— YOUR INSTRUCTIONS —
Report how many lines in the records carry the string "metrics", and give no further text.

— RECORDED INFORMATION —

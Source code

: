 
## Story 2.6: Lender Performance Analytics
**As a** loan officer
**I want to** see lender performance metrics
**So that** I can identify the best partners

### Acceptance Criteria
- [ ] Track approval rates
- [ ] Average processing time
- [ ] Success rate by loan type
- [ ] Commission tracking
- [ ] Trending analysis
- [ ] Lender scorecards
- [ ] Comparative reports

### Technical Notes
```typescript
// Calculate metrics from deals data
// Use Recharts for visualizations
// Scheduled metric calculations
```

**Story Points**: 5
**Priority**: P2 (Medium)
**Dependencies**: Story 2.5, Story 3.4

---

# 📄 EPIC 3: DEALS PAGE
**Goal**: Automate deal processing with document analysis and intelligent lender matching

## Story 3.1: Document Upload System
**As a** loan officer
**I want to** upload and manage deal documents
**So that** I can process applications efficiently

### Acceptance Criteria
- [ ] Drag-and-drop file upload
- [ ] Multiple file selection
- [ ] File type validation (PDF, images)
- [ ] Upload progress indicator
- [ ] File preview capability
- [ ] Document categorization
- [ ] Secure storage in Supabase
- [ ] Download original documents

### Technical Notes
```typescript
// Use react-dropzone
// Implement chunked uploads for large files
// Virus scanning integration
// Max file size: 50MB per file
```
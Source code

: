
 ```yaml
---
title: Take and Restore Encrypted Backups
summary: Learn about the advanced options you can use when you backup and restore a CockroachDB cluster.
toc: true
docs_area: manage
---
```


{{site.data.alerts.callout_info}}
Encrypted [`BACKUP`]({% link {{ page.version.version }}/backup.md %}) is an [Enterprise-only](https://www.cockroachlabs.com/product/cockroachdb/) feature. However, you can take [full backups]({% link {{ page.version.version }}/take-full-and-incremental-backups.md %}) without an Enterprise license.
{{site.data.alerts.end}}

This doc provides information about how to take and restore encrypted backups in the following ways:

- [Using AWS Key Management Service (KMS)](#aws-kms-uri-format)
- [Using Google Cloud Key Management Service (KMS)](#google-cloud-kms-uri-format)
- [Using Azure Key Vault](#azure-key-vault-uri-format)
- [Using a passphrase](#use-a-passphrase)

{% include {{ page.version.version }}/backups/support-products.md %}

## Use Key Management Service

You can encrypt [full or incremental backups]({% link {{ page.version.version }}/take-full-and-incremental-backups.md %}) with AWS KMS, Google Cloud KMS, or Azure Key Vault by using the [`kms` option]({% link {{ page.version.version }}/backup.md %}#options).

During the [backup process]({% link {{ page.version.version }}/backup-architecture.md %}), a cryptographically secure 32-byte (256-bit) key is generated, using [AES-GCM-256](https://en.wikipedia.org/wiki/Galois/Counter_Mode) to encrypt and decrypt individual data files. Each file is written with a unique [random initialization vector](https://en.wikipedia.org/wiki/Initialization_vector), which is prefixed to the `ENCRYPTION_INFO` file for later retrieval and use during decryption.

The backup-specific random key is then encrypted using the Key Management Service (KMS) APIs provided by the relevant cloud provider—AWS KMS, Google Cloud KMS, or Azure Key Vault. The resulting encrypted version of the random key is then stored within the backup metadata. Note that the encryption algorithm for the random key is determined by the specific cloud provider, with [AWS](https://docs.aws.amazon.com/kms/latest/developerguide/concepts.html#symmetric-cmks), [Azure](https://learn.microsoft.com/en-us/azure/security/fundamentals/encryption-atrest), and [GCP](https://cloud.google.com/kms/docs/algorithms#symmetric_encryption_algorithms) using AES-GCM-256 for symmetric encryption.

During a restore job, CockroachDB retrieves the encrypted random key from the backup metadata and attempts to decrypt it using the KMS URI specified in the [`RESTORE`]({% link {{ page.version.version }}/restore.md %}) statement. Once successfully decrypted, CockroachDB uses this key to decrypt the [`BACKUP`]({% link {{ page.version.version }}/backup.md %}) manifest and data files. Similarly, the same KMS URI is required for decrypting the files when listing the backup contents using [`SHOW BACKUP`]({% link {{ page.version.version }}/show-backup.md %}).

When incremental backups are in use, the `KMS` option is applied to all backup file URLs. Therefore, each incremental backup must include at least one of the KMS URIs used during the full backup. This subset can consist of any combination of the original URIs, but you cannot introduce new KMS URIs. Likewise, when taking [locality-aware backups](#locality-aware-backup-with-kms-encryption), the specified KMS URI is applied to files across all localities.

— RESULT —
2